§ **Work task**: Show me every line in the listing that has the word "value".

§ **Supplied entries**:
--------------------------------

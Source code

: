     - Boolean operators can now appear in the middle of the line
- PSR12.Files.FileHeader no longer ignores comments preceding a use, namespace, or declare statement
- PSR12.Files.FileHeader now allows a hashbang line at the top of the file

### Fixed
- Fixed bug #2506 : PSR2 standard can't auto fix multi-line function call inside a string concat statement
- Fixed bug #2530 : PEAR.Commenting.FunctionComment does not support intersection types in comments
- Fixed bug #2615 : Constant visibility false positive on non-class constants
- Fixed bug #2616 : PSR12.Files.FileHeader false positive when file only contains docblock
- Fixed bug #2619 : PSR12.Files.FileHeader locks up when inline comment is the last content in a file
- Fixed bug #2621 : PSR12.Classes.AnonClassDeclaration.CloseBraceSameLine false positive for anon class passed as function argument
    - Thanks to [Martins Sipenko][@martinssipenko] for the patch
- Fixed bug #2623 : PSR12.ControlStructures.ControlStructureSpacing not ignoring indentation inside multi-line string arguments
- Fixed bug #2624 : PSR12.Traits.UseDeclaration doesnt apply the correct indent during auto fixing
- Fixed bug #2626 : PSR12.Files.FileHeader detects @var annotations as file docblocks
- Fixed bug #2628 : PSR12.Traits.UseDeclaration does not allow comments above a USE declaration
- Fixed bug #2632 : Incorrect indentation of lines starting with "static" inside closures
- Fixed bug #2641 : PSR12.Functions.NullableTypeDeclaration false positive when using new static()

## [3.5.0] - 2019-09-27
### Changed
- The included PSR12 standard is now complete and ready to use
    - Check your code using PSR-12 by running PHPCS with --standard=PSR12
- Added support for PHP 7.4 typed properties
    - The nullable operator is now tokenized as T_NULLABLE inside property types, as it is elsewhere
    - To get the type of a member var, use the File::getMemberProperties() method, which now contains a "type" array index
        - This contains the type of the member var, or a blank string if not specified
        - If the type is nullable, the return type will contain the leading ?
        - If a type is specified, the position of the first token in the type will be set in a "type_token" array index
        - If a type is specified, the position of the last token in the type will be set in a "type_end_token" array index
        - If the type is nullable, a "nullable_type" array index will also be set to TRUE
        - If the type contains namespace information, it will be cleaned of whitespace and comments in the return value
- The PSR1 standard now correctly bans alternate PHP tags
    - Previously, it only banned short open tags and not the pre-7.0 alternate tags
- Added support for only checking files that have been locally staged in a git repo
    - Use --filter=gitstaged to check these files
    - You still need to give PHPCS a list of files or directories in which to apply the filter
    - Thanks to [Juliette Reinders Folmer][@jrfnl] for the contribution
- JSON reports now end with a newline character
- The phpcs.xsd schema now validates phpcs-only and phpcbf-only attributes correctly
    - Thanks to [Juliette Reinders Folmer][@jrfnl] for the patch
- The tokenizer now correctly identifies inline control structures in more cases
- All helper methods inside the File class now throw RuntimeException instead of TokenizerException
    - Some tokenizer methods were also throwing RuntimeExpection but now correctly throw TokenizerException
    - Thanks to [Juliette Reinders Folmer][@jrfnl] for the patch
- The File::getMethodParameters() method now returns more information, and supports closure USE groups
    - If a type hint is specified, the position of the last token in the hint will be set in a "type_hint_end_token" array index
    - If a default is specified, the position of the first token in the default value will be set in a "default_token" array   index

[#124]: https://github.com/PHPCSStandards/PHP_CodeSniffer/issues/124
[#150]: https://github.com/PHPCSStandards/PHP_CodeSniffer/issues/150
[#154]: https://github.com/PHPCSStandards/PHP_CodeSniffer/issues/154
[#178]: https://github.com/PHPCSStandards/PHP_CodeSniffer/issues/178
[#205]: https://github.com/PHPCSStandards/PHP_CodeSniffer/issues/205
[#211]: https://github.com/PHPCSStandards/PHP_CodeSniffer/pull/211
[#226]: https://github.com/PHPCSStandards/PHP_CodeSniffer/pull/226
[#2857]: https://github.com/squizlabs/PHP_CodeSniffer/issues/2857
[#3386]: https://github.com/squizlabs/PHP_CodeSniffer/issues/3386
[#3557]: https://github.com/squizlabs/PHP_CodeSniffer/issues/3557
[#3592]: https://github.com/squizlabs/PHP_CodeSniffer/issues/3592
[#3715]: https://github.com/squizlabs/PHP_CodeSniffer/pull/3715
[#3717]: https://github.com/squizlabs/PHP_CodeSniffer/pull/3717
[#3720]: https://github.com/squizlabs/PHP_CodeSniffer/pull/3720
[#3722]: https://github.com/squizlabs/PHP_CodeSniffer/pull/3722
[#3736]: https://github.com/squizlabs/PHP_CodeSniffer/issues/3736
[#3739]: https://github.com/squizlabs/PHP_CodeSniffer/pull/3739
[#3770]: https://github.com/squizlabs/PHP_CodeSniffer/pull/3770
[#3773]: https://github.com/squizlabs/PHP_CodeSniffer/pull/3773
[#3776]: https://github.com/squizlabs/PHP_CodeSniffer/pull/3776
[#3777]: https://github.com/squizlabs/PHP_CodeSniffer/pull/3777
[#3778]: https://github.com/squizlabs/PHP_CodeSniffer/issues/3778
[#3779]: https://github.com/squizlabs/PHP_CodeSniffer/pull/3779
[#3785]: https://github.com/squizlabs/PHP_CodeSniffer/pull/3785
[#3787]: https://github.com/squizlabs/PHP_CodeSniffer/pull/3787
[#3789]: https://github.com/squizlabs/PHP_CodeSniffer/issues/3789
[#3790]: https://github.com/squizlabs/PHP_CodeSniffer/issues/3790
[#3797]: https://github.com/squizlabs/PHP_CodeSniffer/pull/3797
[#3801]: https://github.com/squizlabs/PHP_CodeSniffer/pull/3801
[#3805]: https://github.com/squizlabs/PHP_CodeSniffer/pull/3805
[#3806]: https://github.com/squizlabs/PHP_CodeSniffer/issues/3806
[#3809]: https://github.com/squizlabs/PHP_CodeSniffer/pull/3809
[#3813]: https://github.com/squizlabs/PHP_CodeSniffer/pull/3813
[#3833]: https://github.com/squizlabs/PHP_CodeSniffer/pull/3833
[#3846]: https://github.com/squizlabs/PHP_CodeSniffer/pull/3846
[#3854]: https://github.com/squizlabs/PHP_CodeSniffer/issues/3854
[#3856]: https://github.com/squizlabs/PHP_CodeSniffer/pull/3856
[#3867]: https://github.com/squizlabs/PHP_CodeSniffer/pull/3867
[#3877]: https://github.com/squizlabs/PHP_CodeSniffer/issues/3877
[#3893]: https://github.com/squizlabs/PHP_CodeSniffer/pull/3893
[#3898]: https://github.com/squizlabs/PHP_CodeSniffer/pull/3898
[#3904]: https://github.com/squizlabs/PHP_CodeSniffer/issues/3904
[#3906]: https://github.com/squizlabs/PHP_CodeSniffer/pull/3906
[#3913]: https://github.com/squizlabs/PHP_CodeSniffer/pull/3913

--------------------------------

§ **Output for this exercise**:
        - If the type contains namespace information, it will be cleaned of whitespace and comments in the return value
    - If a default is specified, the position of the first token in the default value will be set in a "default_token" array   index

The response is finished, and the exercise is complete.